PROMPT ▸ Only the lines below from the one that contains "int n = 123;" through the one that contains "A continuación, consideramos" should appear in your answer, exact and without pictures.

Recorded data ▸
************

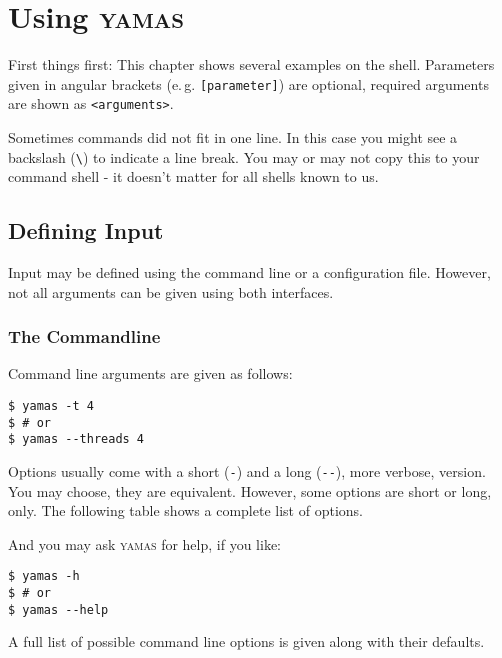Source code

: \chapter[Usage]{Using \textsc{yamas}}

First things first: This chapter shows several examples on the shell. Parameters given in angular brackets (e.\,g. \texttt{[parameter]}) are optional, required arguments are shown as \texttt{<arguments>}.

Sometimes commands did not fit in one line. In this case you might see a backslash (\verb+\+) to indicate a line break. You may or may not copy this to your command shell - it doesn't matter for all shells known to us.

\section{Defining Input}

Input may be defined using the command line or a configuration file. However, not all arguments can be given using both interfaces.

\subsection{The Commandline}

Command line arguments are given as follows:

\begin{lstlisting}[style=shell]
$ yamas -t 4
$ # or
$ yamas --threads 4
\end{lstlisting}

Options usually come with a short (\verb+-+) and a long (\verb+--+), more verbose, version. You may choose, they are equivalent. However, some options are short or long, only. The following table shows a complete list of options.

And you may ask \textsc{yamas} for help, if you like:
\begin{lstlisting}[style=shell]
$ yamas -h
$ # or
$ yamas --help
\end{lstlisting}
A full list of possible command line options is given along with their defaults.\\

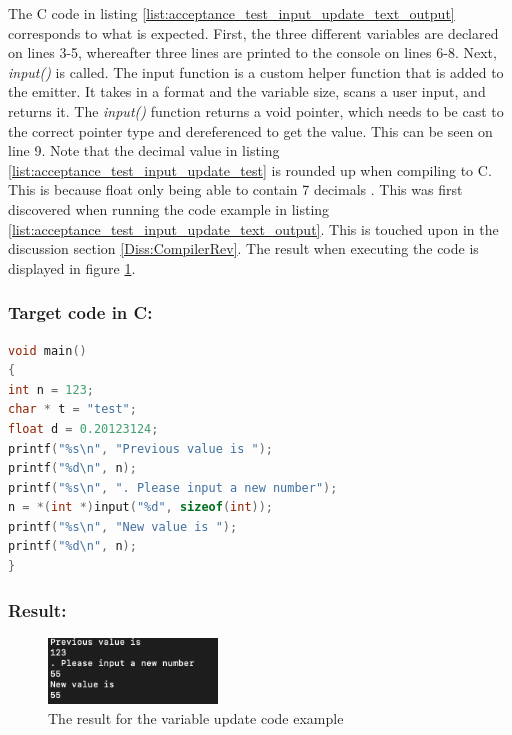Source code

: The C code in listing \ref{list:acceptance_test_input_update_text_output} corresponds to what is expected. First, the three different variables are declared on lines 3-5, whereafter three lines are printed to the console on lines 6-8. Next, \textit{input()} is called. The input function is a custom helper function that is added to the emitter. It takes in a format and the variable size, scans a user input, and returns it. The \textit{input()} function returns a void pointer, which needs to be cast to the correct pointer type and dereferenced to get the value. This can be seen on line 9. Note that the decimal value in listing \ref{list:acceptance_test_input_update_test} is rounded up when compiling to C. This is because float only being able to contain 7 decimals \cite{Float7Dec}. This was first discovered when running the code example in listing \ref{list:acceptance_test_input_update_text_output}. This is touched upon in the discussion section \ref{Diss:CompilerRev}. The result when executing the code is displayed in figure \ref{figure:input_update_result}.

\subsubsection{Target code in C:}
\begin{lstlisting}[language = C, firstnumber=1, captionpos=b, label={list:acceptance_test_input_update_text_output}, caption=Acceptance test update of variables with input code examples in C]
void main()
{
int n = 123;
char * t = "test";
float d = 0.20123124;
printf("%s\n", "Previous value is ");
printf("%d\n", n);
printf("%s\n", ". Please input a new number");
n = *(int *)input("%d", sizeof(int));
printf("%s\n", "New value is ");
printf("%d\n", n);
}
\end{lstlisting}

\subsubsection{Result:}
\begin{figure}[H] 
    \begin{center}
        \includegraphics[width=0.40\textwidth]{Files/Billeder: Appendix/InputUpdate.png}
    \end{center}
    \caption{The result for the variable update code example}
    \label{figure:input_update_result}
\end{figure}

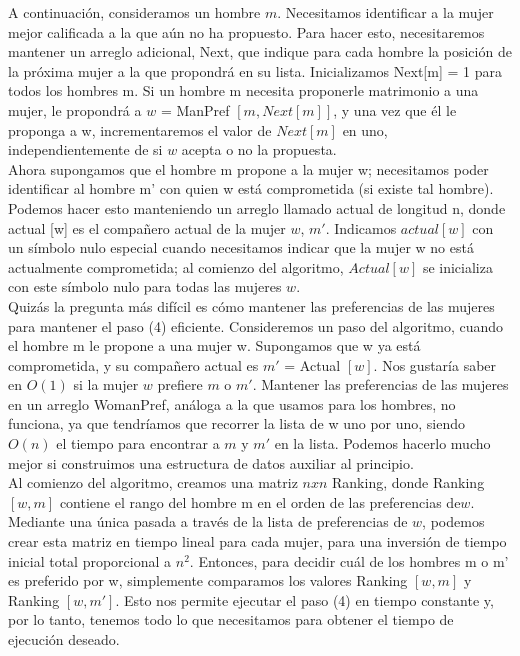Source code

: \documentclass[a4paper]{article}
\begin{document}
A continuación, consideramos un hombre $m$. Necesitamos identificar a la mujer mejor calificada a la que aún no ha propuesto. Para hacer esto, necesitaremos mantener un arreglo adicional, Next, que indique para cada hombre la posición de la próxima mujer a la que propondrá en su lista. Inicializamos Next[m] = 1 para todos los hombres m. Si un hombre m necesita proponerle matrimonio a una mujer, le propondrá a $w$ = ManPref $[m, Next [m]]$, y una vez que él le proponga a w, incrementaremos el valor de $Next[m]$ en uno, independientemente de si $w$ acepta o no la propuesta.\\

Ahora supongamos que el hombre m propone a la mujer w; necesitamos poder identificar al hombre m’ con quien w está comprometida (si existe tal hombre). Podemos hacer esto manteniendo un arreglo llamado actual de longitud n, donde actual [w] es el compañero actual de la mujer $w$, $m'$. Indicamos $actual[w]$ con un símbolo nulo especial cuando necesitamos indicar que la mujer w no está actualmente comprometida; al comienzo del algoritmo, $Actual[w]$ se inicializa con este símbolo nulo para todas las mujeres $w$.\\

Quizás la pregunta más difícil es cómo mantener las preferencias de las mujeres para mantener el paso (4) eficiente. Consideremos un paso del algoritmo, cuando el hombre m le propone a una mujer w. Supongamos que w ya está comprometida, y su compañero actual es $m'$ = Actual $[w]$. Nos gustaría saber en $O(1)$ si la mujer $w$ prefiere $m$ o $m'$. Mantener las preferencias de las mujeres en un arreglo WomanPref, análoga a la que usamos para los hombres, no funciona, ya que tendríamos que recorrer la lista de w uno por uno, siendo $O(n)$ el tiempo para encontrar a $m$ y $m'$ en la lista. Podemos hacerlo mucho mejor si construimos una estructura de datos auxiliar al principio.\\


Al comienzo del algoritmo, creamos una matriz $n x n$ Ranking, donde Ranking$[w, m]$ contiene el rango del hombre m en el orden de las preferencias de$w$. Mediante una única pasada a través de la lista de preferencias de $w$, podemos crear esta matriz en tiempo lineal para cada mujer, para una inversión de tiempo inicial total proporcional a $n^2$. Entonces, para decidir cuál de los hombres m o m' es preferido por w, simplemente comparamos los valores Ranking $[w, m]$ y Ranking $[w, m']$. Esto nos permite ejecutar el paso (4) en tiempo constante y, por lo tanto, tenemos todo lo que necesitamos para obtener el tiempo de ejecución deseado.\\
\end{document}

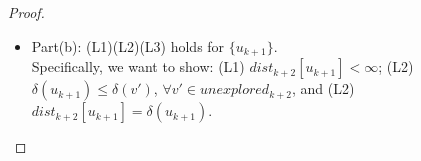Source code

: \documentclass[11pt, oneside]{article}   	%
\theoremstyle{definition}
\begin{document}
\begin{proof}
\begin{itemize}
  \\\\
  \texttt{Proof of (L3)}: Since for each node $q \in explored_{k+1}$, the induction hypothesis implies that $dist_{k+1}[q] = \delta(q)$, then \texttt{Lemma 3.3} imples that $dist_{k+2}[q] = dist_{k+1}[q] = \delta(q)$. (L3) holds for $explored_{k+1}$.
  \\\\
  \texttt{Proof of (L1)}: Since the induction hypothesis implies that $\forall q \in explored_{k+1}, dist_{k+1}[q] < \infty$, and the proof of (L3) above shows that $dist_{k+2}[q] = dist_{k+1}[q]$, then $dist_{k+2}[q] < \infty$. (L1) holds for $explored_{k+1}$.
  \\\\
  Hence we have proved that both (1) and (2) holds for all nodes in $explored_{k+1}$.

  \item Part(b): (L1)(L2)(L3) holds for $\{u_{k+1}\}$. 
  \\
  Specifically, we want to show: (L1) $dist_{k+2}[u_{k+1}] < \infty$; (L2) $\delta(u_{k+1}) \leq \delta(v')$, $\forall v' \in unexplored_{k+2}$, and (L2) $dist_{k+2}[u_{k+1}] = \delta(u_{k+1})$. 



\end{itemize}
\end{proof}
\end{document}
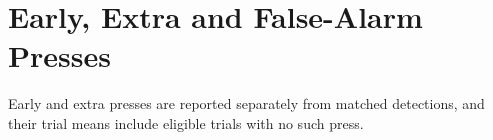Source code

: \documentclass[
english,                 %
bibtex,                  %
includeExtraAbstracts, %
]{kththesis}
\newenvironment{evidenceblock}{\par\addvspace{6pt}\noindent\begin{minipage}{\linewidth}}{\end{minipage}\par\addvspace{6pt}}
\numberwithin{listing}{chapter}
\begin{document}
\section{Early, Extra and False-Alarm Presses}
\label{app:rq1-press-patterns}

\begin{evidenceblock}
\normalsize
Early and extra presses are reported separately from matched detections, and their trial means include eligible trials with no such press.

\begin{table}[H]
\centering
\scriptsize
\caption[Early and extra trigger presses]{Early and extra trigger presses in animated trials. Extra presses are unmatched to scheduled changes. \textit{M} and \textit{SD} are presses per eligible trial, including trials with no press.}
\label{tab:rq1-response-patterns}
\setlength{\tabcolsep}{2pt}
\renewcommand{\arraystretch}{1.15}
\end{table}
\end{evidenceblock}
\end{document}

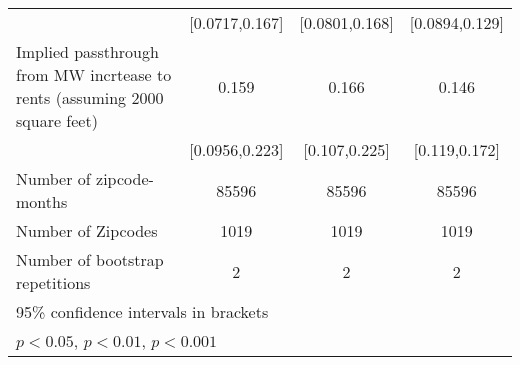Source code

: {\begin{tabular}{l*{3}{c}}
            &        [0.0717,0.167]         &        [0.0801,0.168]         &        [0.0894,0.129]         \\
[1em]
Implied passthrough from MW incrtease to rents (assuming 2000 square feet)&                 0.159\sym{***}&                 0.166\sym{***}&                 0.146\sym{***}\\
            &        [0.0956,0.223]         &         [0.107,0.225]         &         [0.119,0.172]         \\
\hline
Number of zipcode-months&                 85596         &                 85596         &                 85596         \\
Number of Zipcodes&                  1019         &                  1019         &                  1019         \\
Number of bootstrap repetitions&                     2         &                     2         &                     2         \\
\hline\hline
\multicolumn{4}{l}{\footnotesize 95\% confidence intervals in brackets}\\
\multicolumn{4}{l}{\footnotesize \sym{*} \(p<0.05\), \sym{**} \(p<0.01\), \sym{***} \(p<0.001\)}\\
\end{tabular}
}

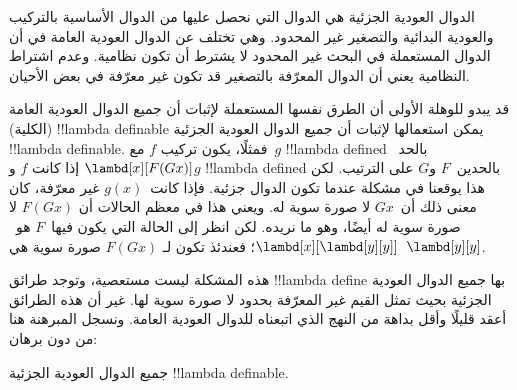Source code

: \documentclass[../../../include/open-logic-section]{subfiles}
\begin{document}

الدوال العودية الجزئية هي الدوال التي نحصل عليها من الدوال الأساسية
بالتركيب والعودية البدائية والتصغير غير المحدود. وهي تختلف عن الدوال
العودية العامة في أن الدوال المستعملة في البحث غير المحدود لا يشترط
أن تكون نظامية. وعدم اشتراط النظامية يعني أن الدوال المعرّفة بالتصغير
قد تكون غير معرّفة في بعض الأحيان.

قد يبدو للوهلة الأولى أن الطرق نفسها المستعملة لإثبات أن جميع الدوال
العودية العامة (الكلية) !!{lambda definable} يمكن استعمالها لإثبات أن
جميع الدوال العودية الجزئية !!{lambda definable}. فمثلًا، يكون تركيب
$f$ مع~$g$ !!{lambda defined} بالحد~$\lambd[x][F (G x)]$ إذا كانت
$f$ و$g$ !!{lambda defined} بالحدين~$F$ و$G$ على الترتيب. لكن هذا
يوقعنا في مشكلة عندما تكون الدوال جزئية. فإذا كانت~$g(x)$ غير معرّفة،
كان معنى ذلك أن~$G x$ لا صورة سوية له. ويعني هذا في معظم الحالات أن
$F (G x)$ لا صورة سوية له أيضًا، وهو ما نريده. لكن انظر إلى الحالة
التي يكون فيها~$F$ هو~$\lambd[x][\lambd[y][y]]$؛ فعندئذ تكون لـ
$F (G x)$ صورة سوية هي~$\lambd[y][y]$.

هذه المشكلة ليست مستعصية، وتوجد طرائق !!{lambda define} بها جميع
الدوال العودية الجزئية بحيث تمثل القيم غير المعرّفة بحدود لا صورة
سوية لها. غير أن هذه الطرائق أعقد قليلًا وأقل بداهة من النهج الذي
اتبعناه للدوال العودية العامة. ونسجل المبرهنة هنا من دون برهان:

\begin{thm}
  جميع الدوال العودية الجزئية !!{lambda definable}.
\end{thm}
\end{document}
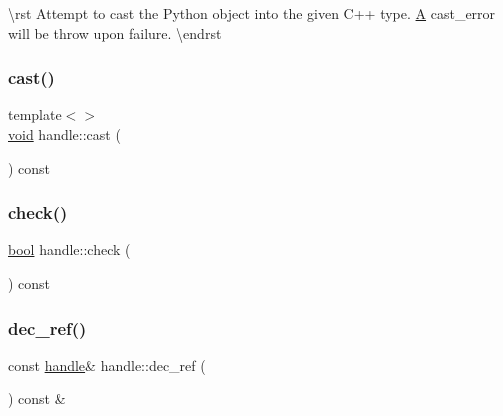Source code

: \textbackslash{}rst Attempt to cast the Python object into the given C++ type. \mbox{\hyperlink{struct_a}{A}} {\ttfamily cast\+\_\+error} will be throw upon failure. \textbackslash{}endrst \mbox{\label{classhandle_aefa5deb13fb8fe6df3ed0f222863ee7e}} 
\subsubsection{\texorpdfstring{cast()}{cast()}\hspace{0.1cm}{\footnotesize\ttfamily [2/2]}}
{\footnotesize\ttfamily template$<$$>$ \\
\mbox{\hyperlink{_s_d_l__opengles2__gl2ext_8h_ae5d8fa23ad07c48bb609509eae494c95}{void}} handle\+::cast (\begin{DoxyParamCaption}{ }\end{DoxyParamCaption}) const\hspace{0.3cm}{\ttfamily [inline]}}

\mbox{\label{classhandle_a48e44d8de9e6c178fa698fb19efe113d}} 
\subsubsection{\texorpdfstring{check()}{check()}}
{\footnotesize\ttfamily \mbox{\hyperlink{asdl_8h_af6a258d8f3ee5206d682d799316314b1}{bool}} handle\+::check (\begin{DoxyParamCaption}{ }\end{DoxyParamCaption}) const\hspace{0.3cm}{\ttfamily [inline]}}

\mbox{\label{classhandle_a03747f7b62a7b61eb7d9d1df25bfa7c4}} 
\subsubsection{\texorpdfstring{dec\_ref()}{dec\_ref()}}
{\footnotesize\ttfamily const \mbox{\hyperlink{classhandle}{handle}}\& handle\+::dec\+\_\+ref (\begin{DoxyParamCaption}{ }\end{DoxyParamCaption}) const \&\hspace{0.3cm}{\ttfamily [inline]}}

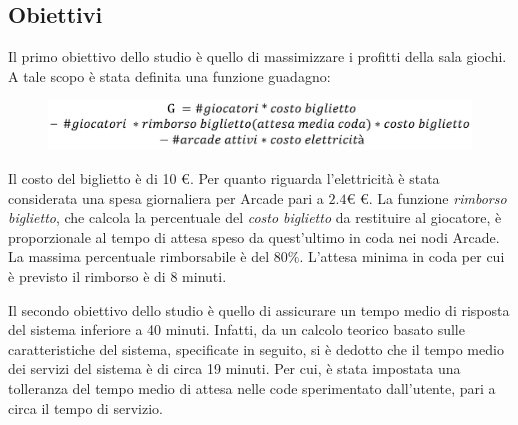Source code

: \documentclass{article}
\begin{document}
\subsection{Obiettivi}
\label{Goal}
\par Il primo obiettivo dello studio è quello di massimizzare i profitti della sala giochi. A tale scopo è stata definita una funzione guadagno:

\begin{figure}[H]
	\centering
	\captionsetup{justification=centering,margin=2cm}
	\includegraphics[scale=0.33]{images/base_income.png}
	\label{figura:adv_income}
\end{figure}

Il costo del biglietto è di 10 \euro . Per quanto riguarda l'elettricità è stata considerata una spesa giornaliera per Arcade pari a $2.4 €$ \euro. La funzione \textit{rimborso biglietto}, che calcola la percentuale del \textit{costo biglietto} da restituire al giocatore, è proporzionale al tempo di attesa speso da quest'ultimo in coda nei nodi Arcade. La massima percentuale rimborsabile è del $80\%$. L'attesa minima in coda per cui è previsto il rimborso è di 8 minuti. 
\\
\par Il secondo obiettivo dello studio è quello di assicurare un tempo medio di risposta del sistema inferiore a 40 minuti. Infatti, da un calcolo teorico basato sulle caratteristiche del sistema, specificate in seguito, si è dedotto che il tempo medio dei servizi del sistema è di circa 19 minuti. Per cui, è stata impostata una tolleranza del tempo medio di attesa nelle code sperimentato dall'utente, pari a circa il tempo di servizio.



	
\end{document}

************

ANSWER AREA ▸
int n = 123;
char * t = "test";
float d = 0.20123124;
printf("%s\n", "Previous value is ");
printf("%d\n", n);
printf("%s\n", ". Please input a new number");
n = *(int *)input("%d", sizeof(int));
printf("%s\n", "New value is ");
printf("%d\n", n);
}
\end{lstlisting}

\subsubsection{Result:}
\begin{figure}[H] 
    \begin{center}
        \includegraphics[width=0.40\textwidth]{Files/Billeder: Appendix/InputUpdate.png}
    \end{center}
    \caption{The result for the variable update code example}
    \label{figure:input_update_result}
\end{figure}

Source code

: \documentclass[a4paper]{article}
\begin{document}
A continuación, consideramos un hombre $m$. Necesitamos identificar a la mujer mejor calificada a la que aún no ha propuesto. Para hacer esto, necesitaremos mantener un arreglo adicional, Next, que indique para cada hombre la posición de la próxima mujer a la que propondrá en su lista. Inicializamos Next[m] = 1 para todos los hombres m. Si un hombre m necesita proponerle matrimonio a una mujer, le propondrá a $w$ = ManPref $[m, Next [m]]$, y una vez que él le proponga a w, incrementaremos el valor de $Next[m]$ en uno, independientemente de si $w$ acepta o no la propuesta.\\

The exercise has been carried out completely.